• _YOUR ASSIGNMENT_
Copy every record exactly, and keep the pictures out.

• _DATA FOR THIS TASK_
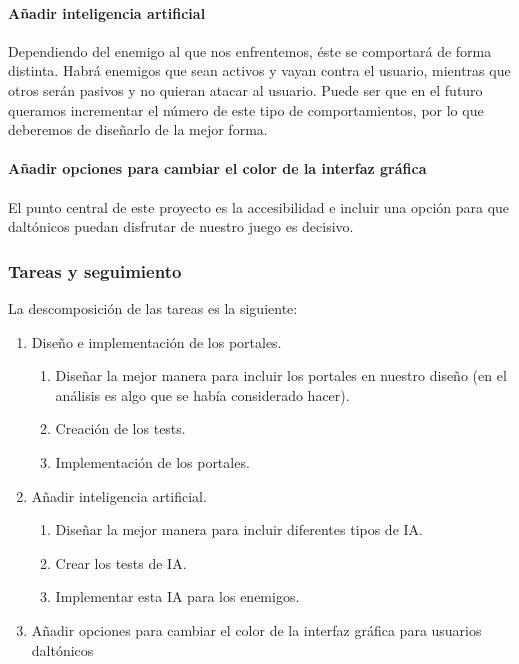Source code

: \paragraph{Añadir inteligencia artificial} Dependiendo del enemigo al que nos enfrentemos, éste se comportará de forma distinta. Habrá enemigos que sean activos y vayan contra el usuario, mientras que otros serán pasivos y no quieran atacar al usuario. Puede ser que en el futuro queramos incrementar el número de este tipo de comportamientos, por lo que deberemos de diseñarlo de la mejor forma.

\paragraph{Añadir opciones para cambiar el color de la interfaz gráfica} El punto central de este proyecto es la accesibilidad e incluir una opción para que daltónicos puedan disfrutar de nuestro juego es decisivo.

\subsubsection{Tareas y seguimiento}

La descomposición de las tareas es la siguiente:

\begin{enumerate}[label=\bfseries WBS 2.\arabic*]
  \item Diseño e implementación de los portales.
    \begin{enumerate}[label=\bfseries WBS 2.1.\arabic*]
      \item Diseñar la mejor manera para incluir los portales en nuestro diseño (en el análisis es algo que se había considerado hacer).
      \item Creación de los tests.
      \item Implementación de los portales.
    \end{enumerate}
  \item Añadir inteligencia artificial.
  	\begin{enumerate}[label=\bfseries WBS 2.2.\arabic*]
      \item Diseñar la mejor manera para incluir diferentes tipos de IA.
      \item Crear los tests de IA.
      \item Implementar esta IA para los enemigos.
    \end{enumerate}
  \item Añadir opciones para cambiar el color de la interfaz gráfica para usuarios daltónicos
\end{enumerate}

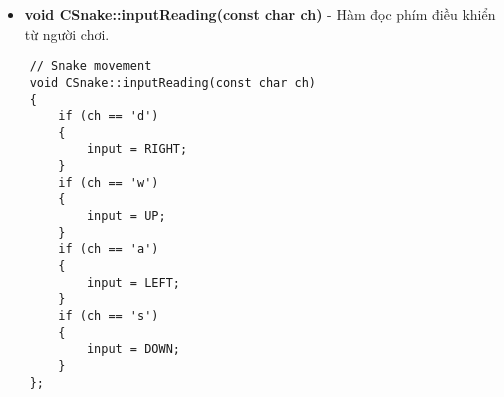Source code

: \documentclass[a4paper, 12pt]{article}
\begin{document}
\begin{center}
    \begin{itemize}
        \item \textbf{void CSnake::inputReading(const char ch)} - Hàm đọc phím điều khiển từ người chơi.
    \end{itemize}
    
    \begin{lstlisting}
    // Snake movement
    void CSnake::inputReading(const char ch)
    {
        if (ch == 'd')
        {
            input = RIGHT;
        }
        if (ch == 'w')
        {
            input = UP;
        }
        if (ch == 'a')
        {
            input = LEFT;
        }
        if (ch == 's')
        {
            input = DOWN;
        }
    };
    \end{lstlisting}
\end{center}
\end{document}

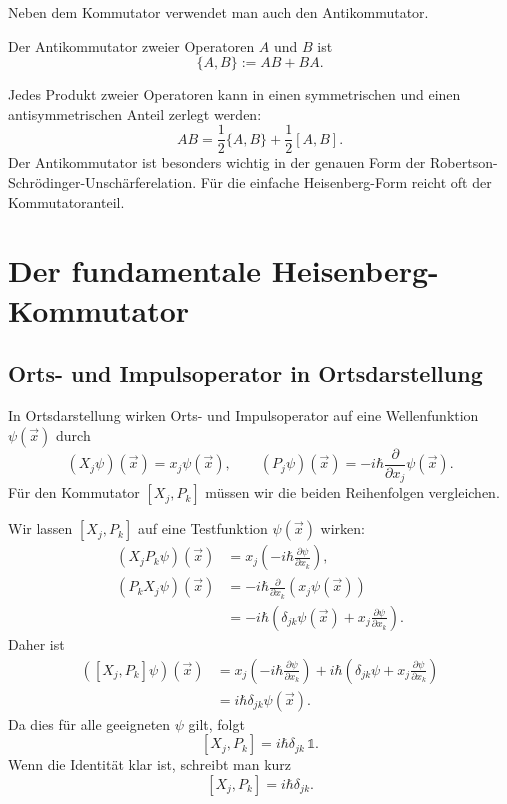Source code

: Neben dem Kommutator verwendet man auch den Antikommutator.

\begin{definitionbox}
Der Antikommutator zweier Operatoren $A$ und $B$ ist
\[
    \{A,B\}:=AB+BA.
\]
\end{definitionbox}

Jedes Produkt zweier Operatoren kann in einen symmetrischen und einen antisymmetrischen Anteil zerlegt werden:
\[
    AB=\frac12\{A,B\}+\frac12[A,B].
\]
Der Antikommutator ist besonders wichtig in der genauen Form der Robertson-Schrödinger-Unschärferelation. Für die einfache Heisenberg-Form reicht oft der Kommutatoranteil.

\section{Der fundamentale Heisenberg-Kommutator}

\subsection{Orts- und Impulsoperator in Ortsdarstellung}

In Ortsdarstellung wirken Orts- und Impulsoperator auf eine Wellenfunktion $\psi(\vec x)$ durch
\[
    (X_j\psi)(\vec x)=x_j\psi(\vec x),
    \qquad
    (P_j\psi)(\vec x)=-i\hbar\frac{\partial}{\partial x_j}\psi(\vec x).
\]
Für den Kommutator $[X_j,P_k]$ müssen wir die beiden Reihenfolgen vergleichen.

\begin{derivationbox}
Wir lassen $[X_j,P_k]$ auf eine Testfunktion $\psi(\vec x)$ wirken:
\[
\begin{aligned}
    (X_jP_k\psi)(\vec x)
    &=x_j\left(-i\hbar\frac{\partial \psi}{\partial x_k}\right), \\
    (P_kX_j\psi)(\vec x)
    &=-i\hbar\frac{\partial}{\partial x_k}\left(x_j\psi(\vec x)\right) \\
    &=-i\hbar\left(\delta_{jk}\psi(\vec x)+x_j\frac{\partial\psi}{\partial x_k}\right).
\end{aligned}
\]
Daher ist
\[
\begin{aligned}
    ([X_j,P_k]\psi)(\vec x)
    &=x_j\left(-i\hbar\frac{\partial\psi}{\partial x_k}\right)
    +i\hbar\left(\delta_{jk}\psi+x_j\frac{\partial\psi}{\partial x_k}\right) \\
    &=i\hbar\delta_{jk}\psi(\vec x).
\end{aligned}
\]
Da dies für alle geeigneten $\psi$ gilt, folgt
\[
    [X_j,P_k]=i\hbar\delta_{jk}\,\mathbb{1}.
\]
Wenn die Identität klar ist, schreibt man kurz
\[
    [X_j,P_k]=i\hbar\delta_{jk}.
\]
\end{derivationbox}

• _TASK ANSWER_
Source code

: \paragraph{Añadir inteligencia artificial} Dependiendo del enemigo al que nos enfrentemos, éste se comportará de forma distinta. Habrá enemigos que sean activos y vayan contra el usuario, mientras que otros serán pasivos y no quieran atacar al usuario. Puede ser que en el futuro queramos incrementar el número de este tipo de comportamientos, por lo que deberemos de diseñarlo de la mejor forma.

\paragraph{Añadir opciones para cambiar el color de la interfaz gráfica} El punto central de este proyecto es la accesibilidad e incluir una opción para que daltónicos puedan disfrutar de nuestro juego es decisivo.

\subsubsection{Tareas y seguimiento}

La descomposición de las tareas es la siguiente:

\begin{enumerate}[label=\bfseries WBS 2.\arabic*]
  \item Diseño e implementación de los portales.
    \begin{enumerate}[label=\bfseries WBS 2.1.\arabic*]
      \item Diseñar la mejor manera para incluir los portales en nuestro diseño (en el análisis es algo que se había considerado hacer).
      \item Creación de los tests.
      \item Implementación de los portales.
    \end{enumerate}
  \item Añadir inteligencia artificial.
  	\begin{enumerate}[label=\bfseries WBS 2.2.\arabic*]
      \item Diseñar la mejor manera para incluir diferentes tipos de IA.
      \item Crear los tests de IA.
      \item Implementar esta IA para los enemigos.
    \end{enumerate}
  \item Añadir opciones para cambiar el color de la interfaz gráfica para usuarios daltónicos
\end{enumerate}

Source code

: \documentclass[a4paper, 12pt]{article}
\begin{document}
\begin{center}
    \begin{itemize}
        \item \textbf{void CSnake::inputReading(const char ch)} - Hàm đọc phím điều khiển từ người chơi.
    \end{itemize}
    
    \begin{lstlisting}
    // Snake movement
    void CSnake::inputReading(const char ch)
    {
        if (ch == 'd')
        {
            input = RIGHT;
        }
        if (ch == 'w')
        {
            input = UP;
        }
        if (ch == 'a')
        {
            input = LEFT;
        }
        if (ch == 's')
        {
            input = DOWN;
        }
    };
    \end{lstlisting}
\end{center}
\end{document}

Source code

: Neben dem Kommutator verwendet man auch den Antikommutator.

\begin{definitionbox}
Der Antikommutator zweier Operatoren $A$ und $B$ ist
\[
    \{A,B\}:=AB+BA.
\]
\end{definitionbox}

Jedes Produkt zweier Operatoren kann in einen symmetrischen und einen antisymmetrischen Anteil zerlegt werden:
\[
    AB=\frac12\{A,B\}+\frac12[A,B].
\]
Der Antikommutator ist besonders wichtig in der genauen Form der Robertson-Schrödinger-Unschärferelation. Für die einfache Heisenberg-Form reicht oft der Kommutatoranteil.

\section{Der fundamentale Heisenberg-Kommutator}

\subsection{Orts- und Impulsoperator in Ortsdarstellung}

In Ortsdarstellung wirken Orts- und Impulsoperator auf eine Wellenfunktion $\psi(\vec x)$ durch
\[
    (X_j\psi)(\vec x)=x_j\psi(\vec x),
    \qquad
    (P_j\psi)(\vec x)=-i\hbar\frac{\partial}{\partial x_j}\psi(\vec x).
\]
Für den Kommutator $[X_j,P_k]$ müssen wir die beiden Reihenfolgen vergleichen.

\begin{derivationbox}
Wir lassen $[X_j,P_k]$ auf eine Testfunktion $\psi(\vec x)$ wirken:
\[
\begin{aligned}
    (X_jP_k\psi)(\vec x)
    &=x_j\left(-i\hbar\frac{\partial \psi}{\partial x_k}\right), \\
    (P_kX_j\psi)(\vec x)
    &=-i\hbar\frac{\partial}{\partial x_k}\left(x_j\psi(\vec x)\right) \\
    &=-i\hbar\left(\delta_{jk}\psi(\vec x)+x_j\frac{\partial\psi}{\partial x_k}\right).
\end{aligned}
\]
Daher ist
\[
\begin{aligned}
    ([X_j,P_k]\psi)(\vec x)
    &=x_j\left(-i\hbar\frac{\partial\psi}{\partial x_k}\right)
    +i\hbar\left(\delta_{jk}\psi+x_j\frac{\partial\psi}{\partial x_k}\right) \\
    &=i\hbar\delta_{jk}\psi(\vec x).
\end{aligned}
\]
Da dies für alle geeigneten $\psi$ gilt, folgt
\[
    [X_j,P_k]=i\hbar\delta_{jk}\,\mathbb{1}.
\]
Wenn die Identität klar ist, schreibt man kurz
\[
    [X_j,P_k]=i\hbar\delta_{jk}.
\]
\end{derivationbox}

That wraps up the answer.